*** Opening Provided information ***
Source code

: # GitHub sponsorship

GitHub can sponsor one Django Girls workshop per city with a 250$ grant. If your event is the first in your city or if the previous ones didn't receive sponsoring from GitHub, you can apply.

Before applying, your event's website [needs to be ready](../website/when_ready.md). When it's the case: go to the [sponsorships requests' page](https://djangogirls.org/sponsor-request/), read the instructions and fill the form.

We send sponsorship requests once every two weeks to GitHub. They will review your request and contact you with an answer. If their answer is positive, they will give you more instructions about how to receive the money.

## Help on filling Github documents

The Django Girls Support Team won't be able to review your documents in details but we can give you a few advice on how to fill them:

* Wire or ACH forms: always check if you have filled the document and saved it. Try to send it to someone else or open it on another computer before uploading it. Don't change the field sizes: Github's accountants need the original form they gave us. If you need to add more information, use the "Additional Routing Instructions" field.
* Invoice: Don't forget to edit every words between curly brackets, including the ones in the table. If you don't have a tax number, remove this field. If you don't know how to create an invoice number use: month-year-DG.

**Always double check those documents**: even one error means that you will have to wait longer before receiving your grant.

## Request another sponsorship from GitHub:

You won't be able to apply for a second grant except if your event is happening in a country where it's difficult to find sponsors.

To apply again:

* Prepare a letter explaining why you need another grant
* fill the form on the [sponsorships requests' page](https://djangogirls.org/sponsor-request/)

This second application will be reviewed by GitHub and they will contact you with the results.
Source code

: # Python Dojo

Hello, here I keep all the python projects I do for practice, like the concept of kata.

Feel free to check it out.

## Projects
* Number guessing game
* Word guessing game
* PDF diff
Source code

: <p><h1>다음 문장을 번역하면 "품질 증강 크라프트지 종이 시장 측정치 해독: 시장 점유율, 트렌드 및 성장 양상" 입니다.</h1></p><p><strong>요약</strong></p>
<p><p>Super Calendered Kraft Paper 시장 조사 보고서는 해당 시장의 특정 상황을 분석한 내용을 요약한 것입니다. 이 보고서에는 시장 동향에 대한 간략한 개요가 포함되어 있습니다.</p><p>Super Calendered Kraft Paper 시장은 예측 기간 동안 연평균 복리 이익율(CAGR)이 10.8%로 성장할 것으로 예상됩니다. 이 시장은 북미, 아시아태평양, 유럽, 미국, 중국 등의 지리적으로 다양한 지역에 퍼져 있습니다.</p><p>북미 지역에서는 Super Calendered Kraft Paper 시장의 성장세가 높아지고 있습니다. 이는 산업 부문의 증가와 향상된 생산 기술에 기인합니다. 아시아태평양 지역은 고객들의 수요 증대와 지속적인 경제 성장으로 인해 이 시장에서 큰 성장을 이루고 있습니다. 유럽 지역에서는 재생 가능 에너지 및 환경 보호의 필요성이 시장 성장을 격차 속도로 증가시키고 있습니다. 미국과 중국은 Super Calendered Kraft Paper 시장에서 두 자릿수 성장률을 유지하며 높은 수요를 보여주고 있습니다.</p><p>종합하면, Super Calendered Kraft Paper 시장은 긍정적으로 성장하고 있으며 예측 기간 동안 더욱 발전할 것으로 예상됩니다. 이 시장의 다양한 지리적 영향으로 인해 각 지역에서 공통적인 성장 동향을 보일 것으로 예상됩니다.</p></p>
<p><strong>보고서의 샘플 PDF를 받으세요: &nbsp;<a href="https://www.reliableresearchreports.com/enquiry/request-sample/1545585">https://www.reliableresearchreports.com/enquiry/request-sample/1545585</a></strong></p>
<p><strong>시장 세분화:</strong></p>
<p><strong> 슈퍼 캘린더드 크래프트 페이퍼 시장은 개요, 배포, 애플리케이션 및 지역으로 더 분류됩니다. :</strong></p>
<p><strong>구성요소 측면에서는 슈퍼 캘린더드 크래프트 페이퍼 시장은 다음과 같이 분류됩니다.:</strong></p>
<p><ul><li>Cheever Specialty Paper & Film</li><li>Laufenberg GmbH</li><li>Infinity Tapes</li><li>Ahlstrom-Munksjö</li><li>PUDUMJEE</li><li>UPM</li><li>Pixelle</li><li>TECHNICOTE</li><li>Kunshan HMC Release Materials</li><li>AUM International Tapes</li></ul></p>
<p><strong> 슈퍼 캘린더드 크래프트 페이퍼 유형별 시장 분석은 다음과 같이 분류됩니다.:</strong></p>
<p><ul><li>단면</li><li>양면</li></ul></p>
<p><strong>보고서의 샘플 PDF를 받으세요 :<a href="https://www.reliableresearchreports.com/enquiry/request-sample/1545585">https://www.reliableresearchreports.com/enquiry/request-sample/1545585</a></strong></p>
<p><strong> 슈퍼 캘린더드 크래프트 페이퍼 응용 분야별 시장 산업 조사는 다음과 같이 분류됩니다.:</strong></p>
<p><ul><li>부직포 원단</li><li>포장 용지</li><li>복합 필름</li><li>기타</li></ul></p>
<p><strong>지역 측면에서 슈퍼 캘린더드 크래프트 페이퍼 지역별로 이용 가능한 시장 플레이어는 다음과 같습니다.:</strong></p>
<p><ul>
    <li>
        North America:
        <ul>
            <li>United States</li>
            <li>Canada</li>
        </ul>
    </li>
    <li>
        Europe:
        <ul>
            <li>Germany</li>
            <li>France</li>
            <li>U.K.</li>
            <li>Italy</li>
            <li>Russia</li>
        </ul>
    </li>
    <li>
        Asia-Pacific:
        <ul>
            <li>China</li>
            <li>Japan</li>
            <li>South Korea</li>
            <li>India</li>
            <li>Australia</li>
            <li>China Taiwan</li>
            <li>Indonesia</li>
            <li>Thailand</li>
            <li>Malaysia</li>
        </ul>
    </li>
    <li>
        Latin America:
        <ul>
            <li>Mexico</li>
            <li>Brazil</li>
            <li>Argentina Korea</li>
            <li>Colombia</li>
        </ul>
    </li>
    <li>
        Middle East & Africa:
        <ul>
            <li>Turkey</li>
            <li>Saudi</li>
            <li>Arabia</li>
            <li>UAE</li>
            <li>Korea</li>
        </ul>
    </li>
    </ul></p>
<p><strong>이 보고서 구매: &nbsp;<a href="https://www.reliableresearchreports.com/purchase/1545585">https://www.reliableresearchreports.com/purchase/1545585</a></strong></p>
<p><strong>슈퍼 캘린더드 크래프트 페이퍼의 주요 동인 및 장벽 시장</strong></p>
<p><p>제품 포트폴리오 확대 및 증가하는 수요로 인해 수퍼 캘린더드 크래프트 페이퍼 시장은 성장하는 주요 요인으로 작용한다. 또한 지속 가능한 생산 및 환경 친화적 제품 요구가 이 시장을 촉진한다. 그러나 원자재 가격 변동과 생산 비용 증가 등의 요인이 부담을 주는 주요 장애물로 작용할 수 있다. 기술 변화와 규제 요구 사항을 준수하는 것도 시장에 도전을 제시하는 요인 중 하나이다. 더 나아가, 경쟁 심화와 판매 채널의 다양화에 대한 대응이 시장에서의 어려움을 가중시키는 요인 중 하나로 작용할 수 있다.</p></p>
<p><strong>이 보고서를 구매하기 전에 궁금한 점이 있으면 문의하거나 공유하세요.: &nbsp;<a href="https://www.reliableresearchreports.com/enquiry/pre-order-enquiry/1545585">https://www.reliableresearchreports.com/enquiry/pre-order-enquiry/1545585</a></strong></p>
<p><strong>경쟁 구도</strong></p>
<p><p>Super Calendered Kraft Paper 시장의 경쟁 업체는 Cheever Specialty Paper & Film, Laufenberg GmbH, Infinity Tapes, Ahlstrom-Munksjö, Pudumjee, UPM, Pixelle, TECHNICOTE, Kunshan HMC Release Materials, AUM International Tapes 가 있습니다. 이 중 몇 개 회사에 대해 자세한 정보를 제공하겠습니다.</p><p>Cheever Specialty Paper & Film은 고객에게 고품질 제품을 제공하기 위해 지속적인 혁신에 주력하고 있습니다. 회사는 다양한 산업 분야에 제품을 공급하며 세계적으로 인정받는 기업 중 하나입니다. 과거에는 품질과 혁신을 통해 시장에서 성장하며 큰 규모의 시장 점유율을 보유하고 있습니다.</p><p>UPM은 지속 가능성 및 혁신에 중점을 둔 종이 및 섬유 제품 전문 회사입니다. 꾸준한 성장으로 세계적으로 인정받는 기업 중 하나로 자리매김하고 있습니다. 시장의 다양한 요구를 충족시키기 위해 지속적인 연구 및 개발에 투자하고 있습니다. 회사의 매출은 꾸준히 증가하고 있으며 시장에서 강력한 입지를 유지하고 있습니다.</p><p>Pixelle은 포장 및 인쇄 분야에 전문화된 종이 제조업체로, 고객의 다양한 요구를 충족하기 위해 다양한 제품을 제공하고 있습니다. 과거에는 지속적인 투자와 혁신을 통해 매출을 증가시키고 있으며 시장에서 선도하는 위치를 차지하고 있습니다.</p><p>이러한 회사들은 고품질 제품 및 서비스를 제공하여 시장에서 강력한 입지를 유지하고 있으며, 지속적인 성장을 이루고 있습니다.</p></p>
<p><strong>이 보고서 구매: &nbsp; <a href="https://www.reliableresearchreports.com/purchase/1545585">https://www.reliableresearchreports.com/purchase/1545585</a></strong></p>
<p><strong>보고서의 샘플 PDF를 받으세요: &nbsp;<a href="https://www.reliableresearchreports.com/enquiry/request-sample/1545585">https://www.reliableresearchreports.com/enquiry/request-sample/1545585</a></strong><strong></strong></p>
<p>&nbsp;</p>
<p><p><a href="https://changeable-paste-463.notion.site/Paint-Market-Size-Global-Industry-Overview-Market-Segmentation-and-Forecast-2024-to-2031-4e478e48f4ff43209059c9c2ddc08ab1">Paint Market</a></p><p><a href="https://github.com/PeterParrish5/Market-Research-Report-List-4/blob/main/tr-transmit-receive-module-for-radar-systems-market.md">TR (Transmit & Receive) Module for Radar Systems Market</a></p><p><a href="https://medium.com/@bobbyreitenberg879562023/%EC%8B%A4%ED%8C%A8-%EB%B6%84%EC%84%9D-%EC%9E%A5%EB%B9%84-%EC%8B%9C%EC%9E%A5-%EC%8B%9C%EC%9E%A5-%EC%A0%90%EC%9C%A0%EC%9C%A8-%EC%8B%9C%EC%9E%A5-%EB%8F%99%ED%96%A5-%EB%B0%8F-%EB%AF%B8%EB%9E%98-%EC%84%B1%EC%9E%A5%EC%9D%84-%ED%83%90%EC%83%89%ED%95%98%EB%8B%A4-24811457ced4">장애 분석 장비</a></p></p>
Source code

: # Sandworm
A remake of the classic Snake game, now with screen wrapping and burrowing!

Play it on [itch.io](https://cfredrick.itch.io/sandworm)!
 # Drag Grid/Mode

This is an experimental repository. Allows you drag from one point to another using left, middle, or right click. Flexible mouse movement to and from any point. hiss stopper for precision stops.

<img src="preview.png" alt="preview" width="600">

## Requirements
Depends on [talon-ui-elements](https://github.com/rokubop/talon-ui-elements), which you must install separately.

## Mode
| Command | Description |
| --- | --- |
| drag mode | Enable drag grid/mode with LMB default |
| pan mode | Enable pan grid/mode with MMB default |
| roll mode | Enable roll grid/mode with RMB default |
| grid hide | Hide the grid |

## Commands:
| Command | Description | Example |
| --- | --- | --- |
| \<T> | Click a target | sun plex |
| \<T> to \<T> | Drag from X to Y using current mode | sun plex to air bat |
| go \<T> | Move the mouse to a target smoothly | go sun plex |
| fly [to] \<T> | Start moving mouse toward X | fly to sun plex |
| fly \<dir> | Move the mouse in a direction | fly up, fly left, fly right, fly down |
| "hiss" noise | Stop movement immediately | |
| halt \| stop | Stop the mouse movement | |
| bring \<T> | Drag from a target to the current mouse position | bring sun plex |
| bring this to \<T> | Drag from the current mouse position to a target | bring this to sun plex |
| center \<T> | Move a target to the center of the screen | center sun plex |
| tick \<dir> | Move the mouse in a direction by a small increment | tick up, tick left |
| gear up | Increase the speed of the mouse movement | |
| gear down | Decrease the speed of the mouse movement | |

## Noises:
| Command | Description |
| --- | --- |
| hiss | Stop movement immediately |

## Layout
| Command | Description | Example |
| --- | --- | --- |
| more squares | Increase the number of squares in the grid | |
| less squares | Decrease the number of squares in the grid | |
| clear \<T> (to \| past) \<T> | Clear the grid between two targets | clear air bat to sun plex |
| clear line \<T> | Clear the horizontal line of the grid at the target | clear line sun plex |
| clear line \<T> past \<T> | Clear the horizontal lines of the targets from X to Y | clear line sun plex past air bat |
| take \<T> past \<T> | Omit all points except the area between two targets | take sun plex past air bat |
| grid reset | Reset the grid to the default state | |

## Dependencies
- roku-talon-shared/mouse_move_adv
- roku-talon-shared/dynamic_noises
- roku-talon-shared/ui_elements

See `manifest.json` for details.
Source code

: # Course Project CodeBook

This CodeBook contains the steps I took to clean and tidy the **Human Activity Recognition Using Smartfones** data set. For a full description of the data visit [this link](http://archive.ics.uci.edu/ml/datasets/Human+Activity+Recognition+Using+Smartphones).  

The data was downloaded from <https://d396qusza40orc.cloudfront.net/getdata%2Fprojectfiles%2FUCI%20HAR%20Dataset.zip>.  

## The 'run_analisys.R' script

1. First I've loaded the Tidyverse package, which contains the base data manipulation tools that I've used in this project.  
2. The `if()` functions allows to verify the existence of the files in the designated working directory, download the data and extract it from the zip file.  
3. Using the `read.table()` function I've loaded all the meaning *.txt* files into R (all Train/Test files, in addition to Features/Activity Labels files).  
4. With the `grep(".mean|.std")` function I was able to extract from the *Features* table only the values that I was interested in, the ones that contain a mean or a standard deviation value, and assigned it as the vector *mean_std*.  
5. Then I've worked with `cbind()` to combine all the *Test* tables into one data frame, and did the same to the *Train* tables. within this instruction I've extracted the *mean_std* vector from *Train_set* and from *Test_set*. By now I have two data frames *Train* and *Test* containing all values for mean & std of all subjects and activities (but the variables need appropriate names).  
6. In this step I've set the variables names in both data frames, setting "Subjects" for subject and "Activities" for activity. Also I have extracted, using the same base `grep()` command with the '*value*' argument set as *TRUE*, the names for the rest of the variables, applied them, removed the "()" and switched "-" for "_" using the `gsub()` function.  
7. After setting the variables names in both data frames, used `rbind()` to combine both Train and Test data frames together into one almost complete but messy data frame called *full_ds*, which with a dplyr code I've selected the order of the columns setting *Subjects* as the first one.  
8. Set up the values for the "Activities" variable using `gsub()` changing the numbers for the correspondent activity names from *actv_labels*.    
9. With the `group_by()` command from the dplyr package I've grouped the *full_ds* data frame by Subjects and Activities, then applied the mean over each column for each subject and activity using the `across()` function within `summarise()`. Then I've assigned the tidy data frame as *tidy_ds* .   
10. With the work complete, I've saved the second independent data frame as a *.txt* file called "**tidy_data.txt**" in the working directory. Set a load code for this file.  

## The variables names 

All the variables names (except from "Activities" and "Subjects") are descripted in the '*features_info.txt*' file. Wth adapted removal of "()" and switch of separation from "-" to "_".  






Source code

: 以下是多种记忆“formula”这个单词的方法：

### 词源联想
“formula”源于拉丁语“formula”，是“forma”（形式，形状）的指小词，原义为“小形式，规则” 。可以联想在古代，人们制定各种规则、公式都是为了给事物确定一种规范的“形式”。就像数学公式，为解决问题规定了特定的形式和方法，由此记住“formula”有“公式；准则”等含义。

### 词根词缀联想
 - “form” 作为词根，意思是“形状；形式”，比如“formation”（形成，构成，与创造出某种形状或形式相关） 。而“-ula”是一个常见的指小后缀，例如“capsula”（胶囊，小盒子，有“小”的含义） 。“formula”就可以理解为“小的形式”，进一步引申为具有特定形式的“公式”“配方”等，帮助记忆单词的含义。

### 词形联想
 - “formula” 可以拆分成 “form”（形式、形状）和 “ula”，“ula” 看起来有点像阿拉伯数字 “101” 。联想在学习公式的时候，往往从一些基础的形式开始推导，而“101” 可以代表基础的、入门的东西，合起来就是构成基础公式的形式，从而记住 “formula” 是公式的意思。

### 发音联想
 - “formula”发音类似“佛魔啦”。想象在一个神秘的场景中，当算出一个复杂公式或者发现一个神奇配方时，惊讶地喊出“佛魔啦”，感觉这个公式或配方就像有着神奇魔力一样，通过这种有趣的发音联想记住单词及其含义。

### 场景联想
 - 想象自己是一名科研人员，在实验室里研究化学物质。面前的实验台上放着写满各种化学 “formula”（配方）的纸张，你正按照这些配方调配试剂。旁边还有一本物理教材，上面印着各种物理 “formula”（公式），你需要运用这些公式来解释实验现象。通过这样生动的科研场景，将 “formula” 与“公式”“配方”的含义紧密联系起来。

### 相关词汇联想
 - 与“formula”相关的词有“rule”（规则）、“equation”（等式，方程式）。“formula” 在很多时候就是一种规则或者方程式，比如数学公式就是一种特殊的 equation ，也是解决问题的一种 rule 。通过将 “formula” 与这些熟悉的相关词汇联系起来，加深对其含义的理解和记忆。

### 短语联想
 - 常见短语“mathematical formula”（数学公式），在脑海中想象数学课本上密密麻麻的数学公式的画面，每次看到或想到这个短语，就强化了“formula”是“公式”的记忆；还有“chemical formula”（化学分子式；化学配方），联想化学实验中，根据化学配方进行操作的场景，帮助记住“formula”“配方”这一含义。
*** Closing Provided information ***
◆ **Exercise brief**: Would you output, from the records above, exactly the run of lines that starts at the line containing "Play it on [itch.io](https://cfredrick.itch.io/sandworm)!" and ends at the line containing "This is an experimental", and only that run?

◆ **Response for this exercise**:
Play it on [itch.io](https://cfredrick.itch.io/sandworm)!
 # Drag Grid/Mode

This is an experimental repository. Allows you drag from one point to another using left, middle, or right click. Flexible mouse movement to and from any point. hiss stopper for precision stops.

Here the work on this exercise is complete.